**Your task:**
Every line from the start of the listing below through the line that contains "These can be" is to be reproduced word for word.

+---+

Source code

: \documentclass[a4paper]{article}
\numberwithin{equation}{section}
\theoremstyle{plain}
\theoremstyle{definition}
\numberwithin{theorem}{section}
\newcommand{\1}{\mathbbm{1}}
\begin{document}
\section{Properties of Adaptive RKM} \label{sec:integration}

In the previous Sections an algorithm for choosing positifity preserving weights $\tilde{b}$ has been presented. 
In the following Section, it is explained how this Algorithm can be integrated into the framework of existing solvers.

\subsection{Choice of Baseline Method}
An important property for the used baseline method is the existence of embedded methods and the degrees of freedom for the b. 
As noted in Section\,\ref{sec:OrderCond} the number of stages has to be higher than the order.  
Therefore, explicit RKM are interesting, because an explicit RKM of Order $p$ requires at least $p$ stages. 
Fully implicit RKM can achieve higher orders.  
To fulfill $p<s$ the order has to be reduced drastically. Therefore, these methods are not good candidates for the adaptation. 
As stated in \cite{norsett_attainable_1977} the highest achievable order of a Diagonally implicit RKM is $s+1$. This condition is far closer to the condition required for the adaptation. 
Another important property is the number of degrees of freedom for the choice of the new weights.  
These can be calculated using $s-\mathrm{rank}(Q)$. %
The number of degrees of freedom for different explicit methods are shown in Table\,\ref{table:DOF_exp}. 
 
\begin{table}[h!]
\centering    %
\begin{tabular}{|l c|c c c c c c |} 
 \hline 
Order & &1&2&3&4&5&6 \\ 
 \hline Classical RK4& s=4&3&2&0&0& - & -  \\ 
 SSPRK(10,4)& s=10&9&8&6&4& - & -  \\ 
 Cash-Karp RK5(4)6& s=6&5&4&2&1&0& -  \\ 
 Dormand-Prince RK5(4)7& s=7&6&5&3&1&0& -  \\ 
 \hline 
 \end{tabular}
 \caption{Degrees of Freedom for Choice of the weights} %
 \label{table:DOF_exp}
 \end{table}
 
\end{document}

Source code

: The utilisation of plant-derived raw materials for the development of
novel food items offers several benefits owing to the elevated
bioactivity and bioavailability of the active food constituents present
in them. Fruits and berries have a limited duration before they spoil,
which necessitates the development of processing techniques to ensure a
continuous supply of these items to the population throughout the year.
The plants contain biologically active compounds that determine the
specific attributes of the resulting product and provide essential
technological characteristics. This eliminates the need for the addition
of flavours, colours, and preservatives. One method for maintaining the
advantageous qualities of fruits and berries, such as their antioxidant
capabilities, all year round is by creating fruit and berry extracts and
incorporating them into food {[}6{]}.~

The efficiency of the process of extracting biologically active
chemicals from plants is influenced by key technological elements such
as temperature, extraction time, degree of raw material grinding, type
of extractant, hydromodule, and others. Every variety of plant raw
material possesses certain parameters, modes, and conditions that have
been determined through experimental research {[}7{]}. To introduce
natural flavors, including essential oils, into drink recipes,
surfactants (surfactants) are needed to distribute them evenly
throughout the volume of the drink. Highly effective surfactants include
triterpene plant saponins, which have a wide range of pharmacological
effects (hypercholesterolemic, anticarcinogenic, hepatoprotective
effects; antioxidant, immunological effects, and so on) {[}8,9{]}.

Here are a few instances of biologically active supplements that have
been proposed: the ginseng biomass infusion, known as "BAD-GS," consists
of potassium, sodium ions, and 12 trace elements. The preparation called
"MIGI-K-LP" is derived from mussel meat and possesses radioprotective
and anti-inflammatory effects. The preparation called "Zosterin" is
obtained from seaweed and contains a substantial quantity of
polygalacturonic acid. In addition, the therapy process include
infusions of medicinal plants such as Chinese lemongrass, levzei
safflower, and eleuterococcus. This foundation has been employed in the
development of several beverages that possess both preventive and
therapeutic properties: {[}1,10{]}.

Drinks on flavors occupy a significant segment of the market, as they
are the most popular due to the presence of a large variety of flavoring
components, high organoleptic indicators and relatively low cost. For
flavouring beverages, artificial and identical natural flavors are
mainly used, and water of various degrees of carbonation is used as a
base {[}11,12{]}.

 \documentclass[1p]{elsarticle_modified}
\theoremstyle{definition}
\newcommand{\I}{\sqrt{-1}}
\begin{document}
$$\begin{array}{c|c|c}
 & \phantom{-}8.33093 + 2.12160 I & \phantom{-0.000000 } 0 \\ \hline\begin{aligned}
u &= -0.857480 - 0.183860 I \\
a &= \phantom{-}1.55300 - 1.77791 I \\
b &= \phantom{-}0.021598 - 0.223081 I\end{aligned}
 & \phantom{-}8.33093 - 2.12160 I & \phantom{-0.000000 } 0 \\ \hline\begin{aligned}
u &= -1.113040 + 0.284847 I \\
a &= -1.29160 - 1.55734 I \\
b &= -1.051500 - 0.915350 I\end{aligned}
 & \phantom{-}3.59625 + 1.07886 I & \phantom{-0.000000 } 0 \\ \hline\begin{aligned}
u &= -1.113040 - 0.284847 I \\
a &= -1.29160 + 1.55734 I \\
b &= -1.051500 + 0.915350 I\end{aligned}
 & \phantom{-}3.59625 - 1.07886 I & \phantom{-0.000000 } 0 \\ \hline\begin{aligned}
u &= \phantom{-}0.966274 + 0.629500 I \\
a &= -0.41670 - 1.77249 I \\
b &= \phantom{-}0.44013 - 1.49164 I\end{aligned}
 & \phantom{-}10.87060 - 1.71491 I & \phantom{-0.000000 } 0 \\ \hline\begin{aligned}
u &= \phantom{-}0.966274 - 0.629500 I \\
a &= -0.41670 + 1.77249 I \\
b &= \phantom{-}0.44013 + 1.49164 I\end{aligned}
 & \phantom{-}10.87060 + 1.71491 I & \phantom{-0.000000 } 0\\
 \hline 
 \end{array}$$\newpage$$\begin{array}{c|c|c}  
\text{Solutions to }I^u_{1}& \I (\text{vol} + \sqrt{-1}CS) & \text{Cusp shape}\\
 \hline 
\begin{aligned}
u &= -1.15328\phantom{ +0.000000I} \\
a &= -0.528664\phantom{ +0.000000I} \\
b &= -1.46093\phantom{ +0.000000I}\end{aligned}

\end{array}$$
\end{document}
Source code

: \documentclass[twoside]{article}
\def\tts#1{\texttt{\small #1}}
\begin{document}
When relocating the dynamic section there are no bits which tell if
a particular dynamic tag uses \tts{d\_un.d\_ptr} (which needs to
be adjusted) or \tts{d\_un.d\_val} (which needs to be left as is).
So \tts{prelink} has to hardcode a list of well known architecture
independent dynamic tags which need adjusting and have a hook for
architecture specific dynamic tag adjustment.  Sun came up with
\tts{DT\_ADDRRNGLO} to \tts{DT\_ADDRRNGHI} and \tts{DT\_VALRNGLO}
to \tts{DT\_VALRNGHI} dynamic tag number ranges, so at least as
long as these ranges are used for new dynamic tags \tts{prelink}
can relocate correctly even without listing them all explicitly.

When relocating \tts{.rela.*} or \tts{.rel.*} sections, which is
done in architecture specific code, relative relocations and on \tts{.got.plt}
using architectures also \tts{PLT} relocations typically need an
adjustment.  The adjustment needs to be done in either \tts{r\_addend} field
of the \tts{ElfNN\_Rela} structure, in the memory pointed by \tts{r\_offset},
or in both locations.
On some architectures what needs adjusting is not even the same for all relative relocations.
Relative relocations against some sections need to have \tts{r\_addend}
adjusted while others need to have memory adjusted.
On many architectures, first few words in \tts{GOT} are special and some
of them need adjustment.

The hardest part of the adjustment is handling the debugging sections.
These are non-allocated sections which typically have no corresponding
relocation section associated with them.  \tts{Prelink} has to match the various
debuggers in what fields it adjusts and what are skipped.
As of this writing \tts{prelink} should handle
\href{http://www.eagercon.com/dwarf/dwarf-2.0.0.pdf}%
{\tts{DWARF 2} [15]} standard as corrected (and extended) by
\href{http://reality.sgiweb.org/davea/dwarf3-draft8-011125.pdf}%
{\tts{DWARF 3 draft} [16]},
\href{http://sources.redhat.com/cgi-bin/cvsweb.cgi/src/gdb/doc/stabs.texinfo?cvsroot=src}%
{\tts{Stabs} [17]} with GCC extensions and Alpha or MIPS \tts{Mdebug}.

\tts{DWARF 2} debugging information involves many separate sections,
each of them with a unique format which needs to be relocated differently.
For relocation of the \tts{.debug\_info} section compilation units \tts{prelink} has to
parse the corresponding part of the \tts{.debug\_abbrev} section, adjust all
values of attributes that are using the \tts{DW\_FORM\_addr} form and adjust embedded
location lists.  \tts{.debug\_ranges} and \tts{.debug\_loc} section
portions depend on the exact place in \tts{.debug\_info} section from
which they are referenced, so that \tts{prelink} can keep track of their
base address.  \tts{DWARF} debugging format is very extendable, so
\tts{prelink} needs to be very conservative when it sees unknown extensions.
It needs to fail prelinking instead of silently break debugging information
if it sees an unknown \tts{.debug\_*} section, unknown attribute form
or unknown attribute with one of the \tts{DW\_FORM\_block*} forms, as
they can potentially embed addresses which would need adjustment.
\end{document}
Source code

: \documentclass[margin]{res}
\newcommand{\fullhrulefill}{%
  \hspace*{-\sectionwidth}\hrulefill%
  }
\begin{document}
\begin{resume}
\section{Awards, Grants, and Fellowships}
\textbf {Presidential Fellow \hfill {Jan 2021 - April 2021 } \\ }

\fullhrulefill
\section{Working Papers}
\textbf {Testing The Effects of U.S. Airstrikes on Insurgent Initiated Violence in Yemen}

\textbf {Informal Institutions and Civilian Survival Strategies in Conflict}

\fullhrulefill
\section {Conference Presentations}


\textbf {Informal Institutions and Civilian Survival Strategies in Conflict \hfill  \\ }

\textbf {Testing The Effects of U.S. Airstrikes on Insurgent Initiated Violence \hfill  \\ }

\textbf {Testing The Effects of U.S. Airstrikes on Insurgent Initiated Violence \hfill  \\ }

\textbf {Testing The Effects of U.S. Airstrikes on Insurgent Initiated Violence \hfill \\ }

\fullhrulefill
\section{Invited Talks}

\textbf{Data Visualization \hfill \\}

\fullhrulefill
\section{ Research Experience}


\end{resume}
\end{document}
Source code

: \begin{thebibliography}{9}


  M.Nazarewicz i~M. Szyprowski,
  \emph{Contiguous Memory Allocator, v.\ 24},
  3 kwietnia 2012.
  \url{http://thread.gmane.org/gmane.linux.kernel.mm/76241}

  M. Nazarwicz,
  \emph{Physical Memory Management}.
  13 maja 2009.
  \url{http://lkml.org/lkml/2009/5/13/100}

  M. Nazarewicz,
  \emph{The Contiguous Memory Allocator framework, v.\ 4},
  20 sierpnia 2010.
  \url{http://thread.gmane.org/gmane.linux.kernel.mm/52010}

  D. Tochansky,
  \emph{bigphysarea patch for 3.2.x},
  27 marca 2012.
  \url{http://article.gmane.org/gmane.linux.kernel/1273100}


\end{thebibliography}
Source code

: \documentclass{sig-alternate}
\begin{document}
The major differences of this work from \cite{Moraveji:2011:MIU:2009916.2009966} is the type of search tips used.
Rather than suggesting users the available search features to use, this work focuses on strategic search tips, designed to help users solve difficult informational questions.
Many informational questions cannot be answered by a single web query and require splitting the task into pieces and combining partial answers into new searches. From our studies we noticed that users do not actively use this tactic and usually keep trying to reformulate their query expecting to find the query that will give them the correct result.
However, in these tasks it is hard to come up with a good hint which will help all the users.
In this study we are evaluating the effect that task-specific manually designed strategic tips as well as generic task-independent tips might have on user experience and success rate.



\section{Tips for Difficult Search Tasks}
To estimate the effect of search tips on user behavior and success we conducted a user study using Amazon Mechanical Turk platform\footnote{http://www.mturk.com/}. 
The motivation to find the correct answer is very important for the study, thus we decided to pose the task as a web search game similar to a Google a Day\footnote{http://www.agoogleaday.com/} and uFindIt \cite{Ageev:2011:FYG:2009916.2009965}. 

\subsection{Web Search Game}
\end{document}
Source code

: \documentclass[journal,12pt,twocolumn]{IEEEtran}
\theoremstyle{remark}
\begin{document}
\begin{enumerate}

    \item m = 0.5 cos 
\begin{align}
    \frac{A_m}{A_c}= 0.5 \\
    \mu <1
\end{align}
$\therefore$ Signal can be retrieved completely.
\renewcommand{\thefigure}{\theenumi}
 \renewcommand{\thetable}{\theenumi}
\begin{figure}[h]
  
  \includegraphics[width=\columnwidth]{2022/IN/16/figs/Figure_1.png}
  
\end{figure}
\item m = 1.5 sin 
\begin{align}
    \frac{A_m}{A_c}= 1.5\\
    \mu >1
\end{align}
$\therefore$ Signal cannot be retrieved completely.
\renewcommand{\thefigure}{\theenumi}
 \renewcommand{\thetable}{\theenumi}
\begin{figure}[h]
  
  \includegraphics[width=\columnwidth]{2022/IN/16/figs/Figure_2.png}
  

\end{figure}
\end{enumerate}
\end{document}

+---+

**Solved problem:**
Source code

: \documentclass[a4paper]{article}
\numberwithin{equation}{section}
\theoremstyle{plain}
\theoremstyle{definition}
\numberwithin{theorem}{section}
\newcommand{\1}{\mathbbm{1}}
\begin{document}
\section{Properties of Adaptive RKM} \label{sec:integration}

In the previous Sections an algorithm for choosing positifity preserving weights $\tilde{b}$ has been presented. 
In the following Section, it is explained how this Algorithm can be integrated into the framework of existing solvers.

\subsection{Choice of Baseline Method}
An important property for the used baseline method is the existence of embedded methods and the degrees of freedom for the b. 
As noted in Section\,\ref{sec:OrderCond} the number of stages has to be higher than the order.  
Therefore, explicit RKM are interesting, because an explicit RKM of Order $p$ requires at least $p$ stages. 
Fully implicit RKM can achieve higher orders.  
To fulfill $p<s$ the order has to be reduced drastically. Therefore, these methods are not good candidates for the adaptation. 
As stated in \cite{norsett_attainable_1977} the highest achievable order of a Diagonally implicit RKM is $s+1$. This condition is far closer to the condition required for the adaptation. 
Another important property is the number of degrees of freedom for the choice of the new weights.  
These can be calculated using $s-\mathrm{rank}(Q)$. %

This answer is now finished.